When Is the Best Time to Workout?
The time of day you workout can also impact on energy levels:
Early workouts are my favorite. It motivates me to get out of bed and get my day started.
Studies show that exercising as the day begins can shift your body’s natural clock (circadian rhythm). You’ll feel more alert in the morning and get tired earlier in the evening. This type of adaptation could combat sleepless nights and fatigue.
Nighttime workouts don’t get you “hyped up” as we’ve always been told. A recent study found that working out in the evening doesn’t disrupt your sleep—slumber could even improve as a result.
Some people prefer working out at night because it has a calming effect.
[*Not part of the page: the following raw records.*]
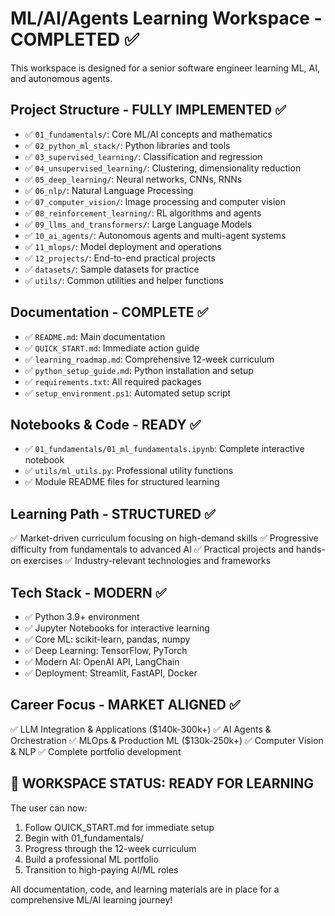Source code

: # ML/AI/Agents Learning Workspace - COMPLETED ✅

This workspace is designed for a senior software engineer learning ML, AI, and autonomous agents.

## Project Structure - FULLY IMPLEMENTED ✅
- ✅ `01_fundamentals/`: Core ML/AI concepts and mathematics  
- ✅ `02_python_ml_stack/`: Python libraries and tools
- ✅ `03_supervised_learning/`: Classification and regression
- ✅ `04_unsupervised_learning/`: Clustering, dimensionality reduction
- ✅ `05_deep_learning/`: Neural networks, CNNs, RNNs
- ✅ `06_nlp/`: Natural Language Processing
- ✅ `07_computer_vision/`: Image processing and computer vision
- ✅ `08_reinforcement_learning/`: RL algorithms and agents
- ✅ `09_llms_and_transformers/`: Large Language Models
- ✅ `10_ai_agents/`: Autonomous agents and multi-agent systems
- ✅ `11_mlops/`: Model deployment and operations
- ✅ `12_projects/`: End-to-end practical projects
- ✅ `datasets/`: Sample datasets for practice
- ✅ `utils/`: Common utilities and helper functions

## Documentation - COMPLETE ✅
- ✅ `README.md`: Main documentation
- ✅ `QUICK_START.md`: Immediate action guide
- ✅ `learning_roadmap.md`: Comprehensive 12-week curriculum
- ✅ `python_setup_guide.md`: Python installation and setup
- ✅ `requirements.txt`: All required packages
- ✅ `setup_environment.ps1`: Automated setup script

## Notebooks & Code - READY ✅
- ✅ `01_fundamentals/01_ml_fundamentals.ipynb`: Complete interactive notebook
- ✅ `utils/ml_utils.py`: Professional utility functions
- ✅ Module README files for structured learning

## Learning Path - STRUCTURED ✅
✅ Market-driven curriculum focusing on high-demand skills
✅ Progressive difficulty from fundamentals to advanced AI
✅ Practical projects and hands-on exercises
✅ Industry-relevant technologies and frameworks

## Tech Stack - MODERN ✅
- ✅ Python 3.9+ environment
- ✅ Jupyter Notebooks for interactive learning
- ✅ Core ML: scikit-learn, pandas, numpy
- ✅ Deep Learning: TensorFlow, PyTorch
- ✅ Modern AI: OpenAI API, LangChain
- ✅ Deployment: Streamlit, FastAPI, Docker

## Career Focus - MARKET ALIGNED ✅
✅ LLM Integration & Applications ($140k-300k+)
✅ AI Agents & Orchestration  
✅ MLOps & Production ML ($130k-250k+)
✅ Computer Vision & NLP
✅ Complete portfolio development

## 🎯 WORKSPACE STATUS: READY FOR LEARNING
The user can now:
1. Follow QUICK_START.md for immediate setup
2. Begin with 01_fundamentals/ 
3. Progress through the 12-week curriculum
4. Build a professional ML portfolio
5. Transition to high-paying AI/ML roles

All documentation, code, and learning materials are in place for a comprehensive ML/AI learning journey!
A 5-Step Plan to Increase Energy Before Working out
I’ve laid out the details, now let’s put it all together—here’s how to increase energy for a workout in 5 steps, step by step:
3-4 Hours in Advance of Exercise
- Begin pre-hydrating.
2-3 Hours Before Your Workout
- Continue to up your fluid intake.
- Consume a carb-rich and protein meal.
1 Hour or Less Prior to Training
- Take your supplements.
- If you need to eat—snack-sized portions at this stage.
- Keep drinking frequently.
- Maintain regular fluid consumption throughout your workout (include electrolytes for sessions over a 30-minute duration).
- Top up your lost fluids—16-24 fl oz for every pound of body weight dropped.
- Take post-workout supplements.
- For high-intensity or endurance training sessions—eat a carb and protein-rich meal within an hour post-workout. Follow a 3:1 ratio (carb/protein) to replenish glycogen stores.
- For short or lighter sessions—a snack should be sufficient—within the hour.
Note: If you don’t have four hours prep time, the rule of thumb is—the closer to your workout, the lighter the meal should be.
What If I Still Can’t Increase Energy?
Has the thought occurred to you that you might be hitting your sessions too hard and too often?
To be brief—you need to take a break.
Don’t think “rest” days are for losers, instead consider them part of your plan. Give your body a chance to recuperate.
To increase your energy for a workout—follow this simple approach. However, if fatigue is still holding you back from reaching your goals, treat yourself to a training “vacation.”
By adopting healthier habits, you can expect to see an improvement in your energy levels—and consider taking supplements to give you a boost.
Sticking to these guides will help you achieve your goal physique and improve your overall health.